Why is there a runaway greenhouse effect on planet Venus?

The runaway greenhouse effect on Venus can be blamed on carbon dioxide/CO2, which constitutes for about 96% of the planet’s atmosphere. The 250 kilometers thick and gaseous envelope of this peculiar planet has enough carbon dioxide to fill more than 1 billion fire extinguishers. Composed of molecules that have one atom of carbon and two atoms of oxygen, carbon dioxide is a relatively strong greenhouse gas, while nitrogen, which is the most abundant molecule in the Earth’s atmosphere, is not. However, the abundance of carbon dioxide on Venus does not mean that, as a whole, it is richer in CO2 than the planet Earth. The carbon dioxide found in the Earth’s atmosphere has largely been consumed or even removed by various plants or locked up in deposits of limestone. Since Venus is considered an inhabitable planet, it doesn’t have any plants that can consume carbon dioxide.
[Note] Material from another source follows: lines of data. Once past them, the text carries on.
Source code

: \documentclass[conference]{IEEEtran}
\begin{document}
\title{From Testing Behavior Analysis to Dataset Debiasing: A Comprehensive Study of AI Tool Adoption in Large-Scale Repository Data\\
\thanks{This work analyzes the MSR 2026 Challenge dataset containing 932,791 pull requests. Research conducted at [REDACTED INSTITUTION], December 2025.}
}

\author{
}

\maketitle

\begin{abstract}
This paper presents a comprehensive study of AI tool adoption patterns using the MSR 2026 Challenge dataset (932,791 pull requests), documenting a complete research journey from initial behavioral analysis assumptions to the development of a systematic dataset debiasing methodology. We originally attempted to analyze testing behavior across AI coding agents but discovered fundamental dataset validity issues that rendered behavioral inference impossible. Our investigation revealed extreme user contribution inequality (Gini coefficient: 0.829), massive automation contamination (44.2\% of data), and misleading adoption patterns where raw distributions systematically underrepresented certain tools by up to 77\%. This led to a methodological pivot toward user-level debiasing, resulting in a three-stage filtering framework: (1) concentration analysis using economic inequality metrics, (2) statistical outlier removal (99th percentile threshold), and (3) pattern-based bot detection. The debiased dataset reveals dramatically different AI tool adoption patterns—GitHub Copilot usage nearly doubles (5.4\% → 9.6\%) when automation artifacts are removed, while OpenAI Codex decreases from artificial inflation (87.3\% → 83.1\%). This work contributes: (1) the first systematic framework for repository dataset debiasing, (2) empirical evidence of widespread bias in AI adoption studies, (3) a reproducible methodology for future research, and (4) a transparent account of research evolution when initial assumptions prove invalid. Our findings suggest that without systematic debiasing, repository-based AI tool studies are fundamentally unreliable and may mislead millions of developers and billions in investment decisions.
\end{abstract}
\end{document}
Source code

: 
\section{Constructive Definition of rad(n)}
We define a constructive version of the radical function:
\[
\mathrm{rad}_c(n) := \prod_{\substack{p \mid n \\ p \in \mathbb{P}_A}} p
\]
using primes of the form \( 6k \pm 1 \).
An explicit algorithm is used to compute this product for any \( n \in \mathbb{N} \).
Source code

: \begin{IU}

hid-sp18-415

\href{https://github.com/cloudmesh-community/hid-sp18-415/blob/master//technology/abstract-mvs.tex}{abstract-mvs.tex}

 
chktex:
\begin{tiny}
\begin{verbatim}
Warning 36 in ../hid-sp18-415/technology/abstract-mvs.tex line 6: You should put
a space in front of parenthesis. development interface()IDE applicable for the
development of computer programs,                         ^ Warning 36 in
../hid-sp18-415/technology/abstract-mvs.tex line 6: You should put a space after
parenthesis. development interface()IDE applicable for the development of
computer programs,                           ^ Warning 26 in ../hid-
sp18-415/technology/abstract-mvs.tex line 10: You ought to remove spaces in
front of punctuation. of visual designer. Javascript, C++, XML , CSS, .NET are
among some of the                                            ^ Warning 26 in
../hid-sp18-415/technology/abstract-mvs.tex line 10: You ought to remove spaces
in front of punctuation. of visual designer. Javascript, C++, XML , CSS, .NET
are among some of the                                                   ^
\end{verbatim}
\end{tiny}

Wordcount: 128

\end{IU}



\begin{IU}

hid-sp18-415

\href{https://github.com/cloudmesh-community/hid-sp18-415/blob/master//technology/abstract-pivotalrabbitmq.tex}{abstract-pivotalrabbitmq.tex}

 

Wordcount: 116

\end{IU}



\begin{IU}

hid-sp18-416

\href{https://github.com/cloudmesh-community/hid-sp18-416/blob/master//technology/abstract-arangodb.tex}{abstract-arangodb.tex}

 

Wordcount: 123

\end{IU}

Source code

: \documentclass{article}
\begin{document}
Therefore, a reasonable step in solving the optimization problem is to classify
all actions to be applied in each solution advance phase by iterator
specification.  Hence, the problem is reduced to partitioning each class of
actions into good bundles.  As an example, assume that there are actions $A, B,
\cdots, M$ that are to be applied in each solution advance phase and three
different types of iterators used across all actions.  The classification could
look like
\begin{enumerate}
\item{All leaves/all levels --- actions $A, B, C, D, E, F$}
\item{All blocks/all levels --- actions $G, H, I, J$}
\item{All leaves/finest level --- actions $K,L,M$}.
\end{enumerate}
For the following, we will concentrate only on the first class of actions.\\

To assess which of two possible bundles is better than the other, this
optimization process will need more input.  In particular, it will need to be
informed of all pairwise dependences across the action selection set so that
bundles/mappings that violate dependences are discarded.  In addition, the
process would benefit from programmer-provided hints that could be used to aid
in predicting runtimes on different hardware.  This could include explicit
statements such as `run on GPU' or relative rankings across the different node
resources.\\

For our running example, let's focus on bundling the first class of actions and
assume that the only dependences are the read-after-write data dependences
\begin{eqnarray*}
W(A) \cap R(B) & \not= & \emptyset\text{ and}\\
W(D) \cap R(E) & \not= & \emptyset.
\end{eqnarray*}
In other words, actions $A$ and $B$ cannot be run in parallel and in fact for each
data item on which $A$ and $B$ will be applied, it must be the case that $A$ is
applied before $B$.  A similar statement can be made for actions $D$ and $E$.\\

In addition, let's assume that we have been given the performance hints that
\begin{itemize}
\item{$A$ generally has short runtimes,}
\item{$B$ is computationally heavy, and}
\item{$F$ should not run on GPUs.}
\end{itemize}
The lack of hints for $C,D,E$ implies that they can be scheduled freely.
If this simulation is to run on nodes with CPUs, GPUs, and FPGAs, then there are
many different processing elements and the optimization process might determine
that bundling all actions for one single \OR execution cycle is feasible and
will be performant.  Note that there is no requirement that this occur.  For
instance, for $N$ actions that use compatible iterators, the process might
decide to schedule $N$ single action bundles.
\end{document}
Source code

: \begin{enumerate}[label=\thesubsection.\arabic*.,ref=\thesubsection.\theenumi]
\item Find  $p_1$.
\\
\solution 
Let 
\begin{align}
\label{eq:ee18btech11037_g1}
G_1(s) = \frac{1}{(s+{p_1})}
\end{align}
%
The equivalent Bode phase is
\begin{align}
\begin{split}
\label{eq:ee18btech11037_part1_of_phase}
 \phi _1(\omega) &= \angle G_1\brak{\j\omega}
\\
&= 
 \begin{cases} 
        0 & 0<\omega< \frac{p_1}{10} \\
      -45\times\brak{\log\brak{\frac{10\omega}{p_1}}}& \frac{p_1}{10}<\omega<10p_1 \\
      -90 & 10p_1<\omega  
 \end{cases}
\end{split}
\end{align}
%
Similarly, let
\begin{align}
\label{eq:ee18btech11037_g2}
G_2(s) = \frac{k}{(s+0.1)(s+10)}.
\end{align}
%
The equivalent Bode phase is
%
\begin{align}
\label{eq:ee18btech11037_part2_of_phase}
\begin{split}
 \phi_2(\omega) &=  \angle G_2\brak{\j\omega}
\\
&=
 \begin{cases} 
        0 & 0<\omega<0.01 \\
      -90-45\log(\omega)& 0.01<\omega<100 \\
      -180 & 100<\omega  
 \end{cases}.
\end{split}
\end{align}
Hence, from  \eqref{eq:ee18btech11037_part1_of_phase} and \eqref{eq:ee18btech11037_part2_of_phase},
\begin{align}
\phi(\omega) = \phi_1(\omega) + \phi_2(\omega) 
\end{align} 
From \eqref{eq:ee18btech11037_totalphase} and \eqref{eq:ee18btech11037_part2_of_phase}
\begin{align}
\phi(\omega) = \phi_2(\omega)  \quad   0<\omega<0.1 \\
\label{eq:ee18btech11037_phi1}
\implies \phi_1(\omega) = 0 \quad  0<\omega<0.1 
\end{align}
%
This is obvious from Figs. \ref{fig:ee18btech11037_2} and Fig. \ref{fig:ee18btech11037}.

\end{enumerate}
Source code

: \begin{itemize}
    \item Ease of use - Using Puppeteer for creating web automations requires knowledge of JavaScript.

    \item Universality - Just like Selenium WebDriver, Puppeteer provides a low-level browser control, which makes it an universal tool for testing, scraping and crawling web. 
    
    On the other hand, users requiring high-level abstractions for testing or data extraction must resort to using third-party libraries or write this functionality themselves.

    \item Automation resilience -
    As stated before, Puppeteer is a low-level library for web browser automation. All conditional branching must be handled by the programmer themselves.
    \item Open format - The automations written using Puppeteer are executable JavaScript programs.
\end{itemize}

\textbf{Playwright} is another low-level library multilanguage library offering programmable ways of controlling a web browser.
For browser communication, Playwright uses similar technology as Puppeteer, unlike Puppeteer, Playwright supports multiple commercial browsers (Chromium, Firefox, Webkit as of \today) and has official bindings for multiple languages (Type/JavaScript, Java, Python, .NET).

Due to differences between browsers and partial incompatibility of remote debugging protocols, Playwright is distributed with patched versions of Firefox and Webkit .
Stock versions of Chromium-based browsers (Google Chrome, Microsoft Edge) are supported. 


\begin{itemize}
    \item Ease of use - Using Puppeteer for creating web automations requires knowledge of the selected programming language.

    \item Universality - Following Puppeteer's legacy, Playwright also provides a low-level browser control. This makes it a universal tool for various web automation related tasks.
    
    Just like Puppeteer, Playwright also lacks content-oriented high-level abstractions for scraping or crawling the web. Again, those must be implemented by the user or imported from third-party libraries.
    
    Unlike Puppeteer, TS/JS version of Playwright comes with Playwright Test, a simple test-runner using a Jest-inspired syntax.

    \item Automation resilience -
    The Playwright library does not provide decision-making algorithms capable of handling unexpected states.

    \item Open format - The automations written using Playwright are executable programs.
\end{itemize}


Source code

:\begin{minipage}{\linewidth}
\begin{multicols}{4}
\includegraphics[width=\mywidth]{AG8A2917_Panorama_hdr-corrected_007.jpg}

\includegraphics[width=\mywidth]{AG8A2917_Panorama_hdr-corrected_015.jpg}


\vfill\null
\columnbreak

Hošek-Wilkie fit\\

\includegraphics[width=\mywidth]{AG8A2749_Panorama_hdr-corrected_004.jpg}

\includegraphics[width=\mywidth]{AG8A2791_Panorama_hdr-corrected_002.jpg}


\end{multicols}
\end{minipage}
Moving around the Sun to perform a revolution at an average distance of 108.2 million kilometers, the planet Venus is a truly smoldering greenhouse, where no astronaut or any other living being would survive in its hellish environment. At 470 degrees Celsius, the surface temperature of Venus is usually more than enough to melt lead and even has 100 degrees left over to make any form of steel hot. At an altitude of about 49 kilometers, where the dense clouds on the planet begin to form, the temperature drops to only 70 degrees Celsius. However, at about 68 kilometers above Venus, the temperature drops drastically to nearly 0º Celsius, which is quite strange considering the entirety of the planet is considered hot.

It was during the 1960s when earthbound radars indicated and calculated the piping hot Venusian environment, although there were many scientists who were skeptical about the planet’s temperature at that time. The result, however, was verified with the help of the increasingly sophisticated Venus space probes launched a decade later. The planet Venus, it turns out, is a greenhouse planet that doesn’t have a keeper to maintain balance in its composition, and it could also be said that its thermostat has broken down long in its past. Because of how the planet is so close to the Sun, the sunlight it receives comes in as short-wave radiation that heats up Venus’ atmosphere as well as its surface, although the heat is usually trapped within the planet (see the diagram above). Very little of the heat that it gets from the Sun is reflected, and the heat that it reflects is turned in the form of long-wave infrared that escapes through the dense atmosphere of carbon dioxide.

The process where heat cannot escape the planet and forces its atmosphere to remain hot has been called the runaway greenhouse effect, which somehow continues to operate without being regulated by any balances or systems. It is a self-feeding machine that requires no further input of CO2 to keep going. In the present time, our own planet seems to be heading for a similar disaster wherein the temperature wouldn’t cool down. Unless we immediately put an end to excessive carbon dioxide emissions, the Earth will eventually go the way Venus went in the past.

Why is Venus hotter than Mercury?

Our science class would often tell you that Venus is the hottest planet on the solar system; however, Mercury is the nearest on to the Sun, so why is Venus still hotter? The answer to that particular question lies in the runaway greenhouse effect, as most of the heat that Venus gets from the Sun cannot escape. Mercury does not have a runaway greenhouse effect, mainly because its atmosphere doesn’t have carbon dioxide, which absorbs heat and infrared gases. The runaway greenhouse effect on Venus creates a sulfuric acid haze above its surface, and the haze is what traps the heat on the planet. However, scientists believed that Venus wasn’t the hottest planet millions of years ago, and it is theorized that the planet had the same temperature as today’s Earth. As the Sun became bigger and bigger, the sunlight and heat energy that it provides for the planets nearer to it is becoming too much for both Mercury and Venus to control, hence the reason why it has become an uninhabitable planet in the past.